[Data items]
■ ■ ■ ■
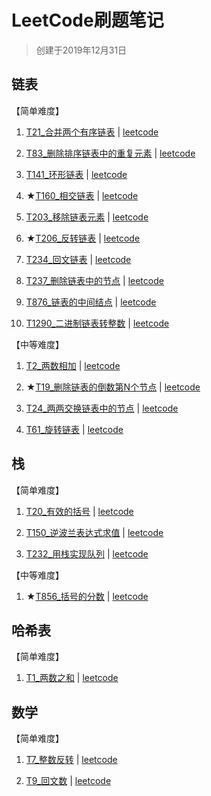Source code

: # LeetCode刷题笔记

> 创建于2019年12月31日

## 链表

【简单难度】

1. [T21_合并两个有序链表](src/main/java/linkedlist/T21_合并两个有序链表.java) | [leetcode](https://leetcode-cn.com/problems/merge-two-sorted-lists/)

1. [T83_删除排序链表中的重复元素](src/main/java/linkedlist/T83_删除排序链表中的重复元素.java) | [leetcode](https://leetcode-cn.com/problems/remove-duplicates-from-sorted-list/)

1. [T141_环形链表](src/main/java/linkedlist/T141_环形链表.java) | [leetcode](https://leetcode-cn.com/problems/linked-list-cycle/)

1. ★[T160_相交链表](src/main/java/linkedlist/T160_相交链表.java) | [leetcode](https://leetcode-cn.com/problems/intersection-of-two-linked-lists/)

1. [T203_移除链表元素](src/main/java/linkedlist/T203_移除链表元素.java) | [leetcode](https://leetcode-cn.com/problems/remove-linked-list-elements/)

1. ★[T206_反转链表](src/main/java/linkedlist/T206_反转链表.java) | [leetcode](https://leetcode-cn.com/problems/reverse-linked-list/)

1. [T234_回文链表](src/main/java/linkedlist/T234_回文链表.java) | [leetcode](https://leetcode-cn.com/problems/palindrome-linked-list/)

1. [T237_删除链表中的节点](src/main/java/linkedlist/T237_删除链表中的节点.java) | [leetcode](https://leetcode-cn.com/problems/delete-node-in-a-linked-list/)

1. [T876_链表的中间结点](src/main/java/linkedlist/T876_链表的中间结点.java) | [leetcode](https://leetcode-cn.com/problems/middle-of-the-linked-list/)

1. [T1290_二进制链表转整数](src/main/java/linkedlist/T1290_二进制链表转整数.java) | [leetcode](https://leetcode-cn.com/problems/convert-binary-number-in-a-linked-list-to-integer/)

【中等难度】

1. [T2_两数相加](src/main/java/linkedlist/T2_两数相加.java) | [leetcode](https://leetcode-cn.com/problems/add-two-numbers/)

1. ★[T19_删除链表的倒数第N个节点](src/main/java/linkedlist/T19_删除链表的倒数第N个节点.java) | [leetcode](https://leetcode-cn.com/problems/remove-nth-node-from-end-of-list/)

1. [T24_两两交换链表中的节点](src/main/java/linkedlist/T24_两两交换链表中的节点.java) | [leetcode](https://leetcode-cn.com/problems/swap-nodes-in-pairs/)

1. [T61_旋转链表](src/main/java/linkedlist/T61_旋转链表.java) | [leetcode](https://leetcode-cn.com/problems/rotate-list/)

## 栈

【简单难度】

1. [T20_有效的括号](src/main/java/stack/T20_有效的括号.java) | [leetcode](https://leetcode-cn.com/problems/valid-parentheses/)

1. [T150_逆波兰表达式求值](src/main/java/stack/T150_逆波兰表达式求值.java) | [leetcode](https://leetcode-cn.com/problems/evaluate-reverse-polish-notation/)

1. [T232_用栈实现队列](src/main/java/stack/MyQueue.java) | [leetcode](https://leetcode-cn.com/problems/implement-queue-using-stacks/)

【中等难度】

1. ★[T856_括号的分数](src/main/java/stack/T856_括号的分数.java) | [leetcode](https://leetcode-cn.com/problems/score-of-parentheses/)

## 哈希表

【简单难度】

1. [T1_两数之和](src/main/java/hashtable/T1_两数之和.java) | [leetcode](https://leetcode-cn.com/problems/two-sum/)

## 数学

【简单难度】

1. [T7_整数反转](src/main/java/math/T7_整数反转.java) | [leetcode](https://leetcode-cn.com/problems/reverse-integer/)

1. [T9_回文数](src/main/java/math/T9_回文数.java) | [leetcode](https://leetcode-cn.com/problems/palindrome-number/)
■ ■ ■ ■
To do:
Working through the records above, copy each line in which "sorted" is found.

Solution:
1. [T21_合并两个有序链表](src/main/java/linkedlist/T21_合并两个有序链表.java) | [leetcode](https://leetcode-cn.com/problems/merge-two-sorted-lists/)
1. [T83_删除排序链表中的重复元素](src/main/java/linkedlist/T83_删除排序链表中的重复元素.java) | [leetcode](https://leetcode-cn.com/problems/remove-duplicates-from-sorted-list/)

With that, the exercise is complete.